Data extracted from a collection

═══

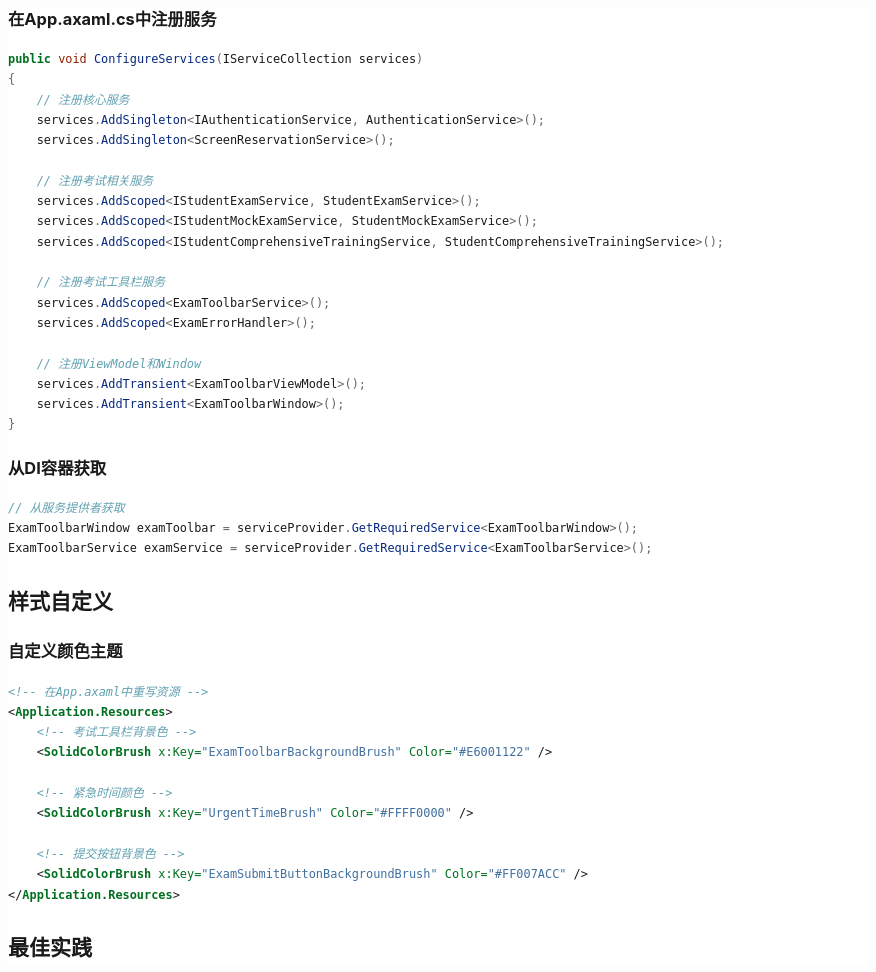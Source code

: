 ### 在App.axaml.cs中注册服务

```csharp
public void ConfigureServices(IServiceCollection services)
{
    // 注册核心服务
    services.AddSingleton<IAuthenticationService, AuthenticationService>();
    services.AddSingleton<ScreenReservationService>();
    
    // 注册考试相关服务
    services.AddScoped<IStudentExamService, StudentExamService>();
    services.AddScoped<IStudentMockExamService, StudentMockExamService>();
    services.AddScoped<IStudentComprehensiveTrainingService, StudentComprehensiveTrainingService>();
    
    // 注册考试工具栏服务
    services.AddScoped<ExamToolbarService>();
    services.AddScoped<ExamErrorHandler>();
    
    // 注册ViewModel和Window
    services.AddTransient<ExamToolbarViewModel>();
    services.AddTransient<ExamToolbarWindow>();
}
```

### 从DI容器获取

```csharp
// 从服务提供者获取
ExamToolbarWindow examToolbar = serviceProvider.GetRequiredService<ExamToolbarWindow>();
ExamToolbarService examService = serviceProvider.GetRequiredService<ExamToolbarService>();
```

## 样式自定义

### 自定义颜色主题

```xml
<!-- 在App.axaml中重写资源 -->
<Application.Resources>
    <!-- 考试工具栏背景色 -->
    <SolidColorBrush x:Key="ExamToolbarBackgroundBrush" Color="#E6001122" />
    
    <!-- 紧急时间颜色 -->
    <SolidColorBrush x:Key="UrgentTimeBrush" Color="#FFFF0000" />
    
    <!-- 提交按钮背景色 -->
    <SolidColorBrush x:Key="ExamSubmitButtonBackgroundBrush" Color="#FF007ACC" />
</Application.Resources>
```

## 最佳实践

═══

#### Exercise requirements:
Please transcribe the entries exactly, omitting the images.

#### Task result:
Source code

: ### 在App.axaml.cs中注册服务

```csharp
public void ConfigureServices(IServiceCollection services)
{
    // 注册核心服务
    services.AddSingleton<IAuthenticationService, AuthenticationService>();
    services.AddSingleton<ScreenReservationService>();
    
    // 注册考试相关服务
    services.AddScoped<IStudentExamService, StudentExamService>();
    services.AddScoped<IStudentMockExamService, StudentMockExamService>();
    services.AddScoped<IStudentComprehensiveTrainingService, StudentComprehensiveTrainingService>();
    
    // 注册考试工具栏服务
    services.AddScoped<ExamToolbarService>();
    services.AddScoped<ExamErrorHandler>();
    
    // 注册ViewModel和Window
    services.AddTransient<ExamToolbarViewModel>();
    services.AddTransient<ExamToolbarWindow>();
}
```

### 从DI容器获取

```csharp
// 从服务提供者获取
ExamToolbarWindow examToolbar = serviceProvider.GetRequiredService<ExamToolbarWindow>();
ExamToolbarService examService = serviceProvider.GetRequiredService<ExamToolbarService>();
```

## 样式自定义

### 自定义颜色主题

```xml
<!-- 在App.axaml中重写资源 -->
<Application.Resources>
    <!-- 考试工具栏背景色 -->
    <SolidColorBrush x:Key="ExamToolbarBackgroundBrush" Color="#E6001122" />
    
    <!-- 紧急时间颜色 -->
    <SolidColorBrush x:Key="UrgentTimeBrush" Color="#FFFF0000" />
    
    <!-- 提交按钮背景色 -->
    <SolidColorBrush x:Key="ExamSubmitButtonBackgroundBrush" Color="#FF007ACC" />
</Application.Resources>
```

## 最佳实践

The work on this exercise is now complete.